Marion County Judge Grant Hawkins said the case surrounding David Bisard had generated too much publicity for him to get a fair trial in central Indiana.
"When I got off the elevator, four cameras were pointed at me," Hawkins said during a brief hearing. "That indicates that interest in the case lingers" more than two years after it began, he added.
Deputy Prosecutor Denise Robinson told reporters after the hearing that both sides had known a change of venue was likely because of extensive coverage in the Indianapolis media market, which sweeps a large portion of the state, and public perception of the case.
"The defendant is entitled to a fair trial," she said. "The state is entitled to a fair trial."
Bisard's lawyer, John Kautzman, would not comment.
Hawkins met with attorneys for both sides behind closed doors to discuss possible sites for the trial, but Robinson would not say what options were considered. It wasn't clear when Hawkins would rule on the new site, but another hearing was scheduled for Feb. 14. Robinson said that at that time the judge would likely set a trial date for sometime late next summer.
Aaron Wells, whose son Eric was killed when Bisard's cruiser slammed into two motorcycles stopped at a traffic light on Aug. 6, 2010, doubted there was anywhere the case could avoid media coverage.

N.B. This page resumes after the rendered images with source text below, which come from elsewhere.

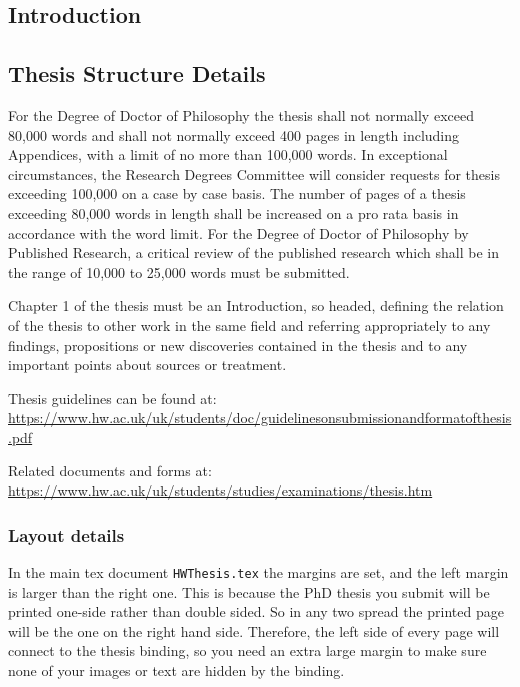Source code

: \documentclass[../HWThesis.tex]{subfiles} %
\begin{document}
\begin{refsection}
\chapter{Introduction}
\label{ch:introduction}

\section{Thesis Structure Details}
\label{sec: thesis details}
For the Degree of Doctor of Philosophy the thesis shall not normally exceed 80,000 words and shall not normally exceed 400 pages in length including Appendices, with a limit of no more than 100,000 words. In exceptional circumstances, the Research Degrees Committee will consider requests for thesis exceeding 100,000 on a case by case basis. The number of pages of a thesis exceeding 80,000 words in length shall be increased on a pro rata basis in accordance with the word limit.  For the Degree of Doctor of Philosophy by Published Research, a critical review of the published research which shall be in the range of 10,000 to 25,000 words must be submitted.

Chapter 1 of the thesis must be an Introduction, so headed, defining the relation of the thesis to other work in the same field and referring appropriately to any findings, propositions or new discoveries contained in the thesis and to any important points about sources or treatment.

Thesis guidelines can be found at: \\ \url{https://www.hw.ac.uk/uk/students/doc/guidelinesonsubmissionandformatofthesis.pdf}

Related documents and forms at: \url{https://www.hw.ac.uk/uk/students/studies/examinations/thesis.htm}

\subsection{Layout details}
\label{sec: layout}
In the main tex document \texttt{HWThesis.tex} the margins are set, and the left margin is larger than the right one. This is because the PhD thesis you submit will be printed one-side rather than double sided. So in any two spread the printed page will be the one on the right hand side. Therefore, the left side of every page will connect to the thesis binding, so you need an extra large margin to make sure none of your images or text are hidden by the binding.


\end{refsection}
\end{document}
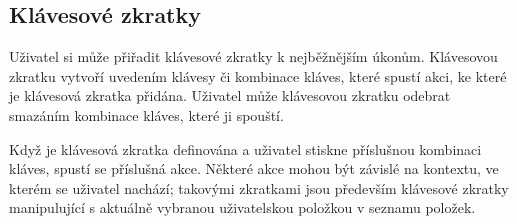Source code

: \subsection{Klávesové zkratky}

Uživatel si může přiřadit klávesové zkratky k nejběžnějším úkonům.
Klávesovou zkratku vytvoří uvedením klávesy či kombinace kláves, které spustí akci, ke které je klávesová zkratka přidána.
Uživatel může klávesovou zkratku odebrat smazáním kombinace kláves, které ji spouští.

Když je klávesová zkratka definována a uživatel stiskne příslušnou kombinaci kláves, spustí se příslušná akce.
Některé akce mohou být závislé na kontextu, ve kterém se uživatel nachází; takovými zkratkami jsou především klávesové zkratky manipulující s aktuálně vybranou uživatelskou položkou v seznamu položek.
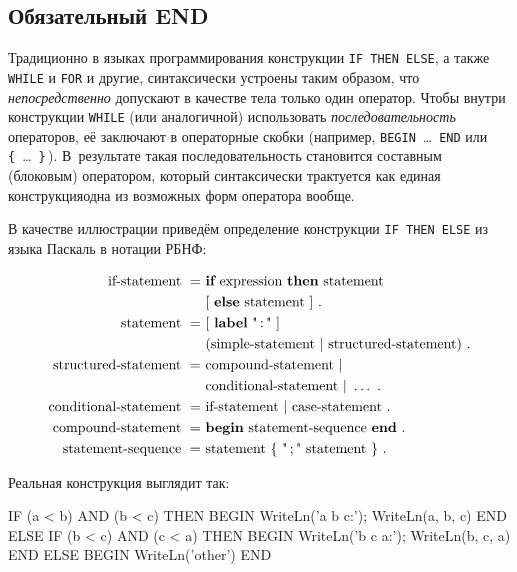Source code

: \documentclass[utf8]{lgu}
\newcommand{\tire}{\unskip\nobreak\thinspace\textemdash\thinspace}
\newcommand{\code}[1]{{\normalsize\texttt{#1}}}
\begin{document}
\subsection{Обязательный END}

\firstparskip Традиционно в языках программирования конструкции \code{IF THEN ELSE}, а также \code{WHILE} и \code{FOR} и другие, синтаксически устроены таким образом, что \textit{непосредственно} допускают в качестве тела только один оператор. Чтобы внутри конструкции \code{WHILE} (или аналогичной) использовать \textit{последовательность} операторов, её заключают в операторные скобки (например, \code{BEGIN}~\ldots~\code{END} или \code{\{}~\ldots~\code{\}}\,). В~результате такая последовательность становится составным (блоковым) оператором, который синтаксически трактуется как единая конструкция\tire одна из возможных форм оператора вообще.

В качестве иллюстрации приведём определение конструкции \code{IF THEN ELSE} из языка Паскаль в нотации РБНФ:

{\small\begin{align*}
  \text{if-statement}\ =\ &\textbf{if}\ \text{expression}\ \textbf{then}\ \text{statement} \\
  & [\ \textbf{else}\ \text{statement}\ ]\ .\\
  \text{statement}\ =\ &[\ \textbf{label}\ \text{"\,:\,"}\ ] \\
  & (\text{simple-statement}\ |\ \text{structured-statement})\ .\\
  \text{structured-statement}\ =\ &\text{compound-statement}\ | \\
  & \text{conditional-statement}\ |\ \ldots\ .\\
  \text{conditional-statement}\ =\ &\text{if-statement}\ |\ \text{case-statement}\ .\\
  \text{compound-statement}\ =\ &\textbf{begin}\ \text{statement-sequence}\ \textbf{end}\ .\\
  \text{statement-sequence}\ =\ &\text{statement}\ \{\ \text{"\,;\,"}\ \text{statement}\ \}\ .
\end{align*}}

\noindent Реальная конструкция выглядит так:

\begin{listing}[H]
\caption{Пример конструкции IF THEN ELSE на языке Паскаль}
\vspace{-17pt}
\begin{pascal}
IF (a < b) AND (b < c) THEN BEGIN
  WriteLn('a b c:');
  WriteLn(a, b, c)
END ELSE IF (b < c) AND (c < a) THEN BEGIN
  WriteLn('b c a:');
  WriteLn(b, c, a)
END ELSE BEGIN
  WriteLn('other')
END
\end{pascal}
\end{listing}
\end{document}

"I don't think there's a county in the state of Indiana where there's not going to be cameras there," he told reporters. "I think it's going to follow them."
Bisard faces charges of operating a vehicle while intoxicated, reckless homicide and criminal recklessness. The crash also injured two other people.
Bisard was arrested a few days following the crash after a blood test showed his blood-alcohol content was more than twice the legal limit. His attorney has asked the Indiana Supreme Court to rule a blood sample inadmissible because it wasn't drawn according to procedures outlined in state law.
The sample pegged Bisard's blood-alcohol content at 0.19 percent. But then-Marion County Prosecutor Carl Brizzi stunned the victims and public when he dropped drunken driving charges against Bisard just days after they were filed. Brizzi said the blood test was improperly administered and he didn't think it could be admitted as evidence.
Prosecutor Terry Curry, his successor, refiled the drunken driving charges against Bisard early in 2011. Hawkins ruled in May 2011 that the first blood test couldn't be used as evidence of drunken driving, citing the same reasons Brizzi had. But the Indiana Court of Appeals overturned that ruling in September.
Hawkins did allow prosecutors to test a second blood sample despite objections by Bisard's attorneys that it was mishandled by police technicians. Robinson said Thursday those tests were complete, but she would not discuss the results.
Police officers' handling of the crash scene and the decision to drop the drunken driving charge stirred public mistrust and allegations of a cover-up that linger two years later.
Critics said it was hard to believe that officers at the scene hadn't realized Bisard had been drinking. Hundreds of motorcyclists flocked to downtown Indianapolis in the weekends after the crash to protest against Bisard and hold vigils for the victims. Two official investigations into the handling of evidence and the scene resulted in disciplinary action or demotion for several high-ranking officers, including the police chief.
The city of Indianapolis in October agreed to pay a total of $2.3 million to Kurt Weekly and Mary Mills, to settle a lawsuit over their injuries in the crash.
The city settled separately in June for $1.55 million with Wells' family.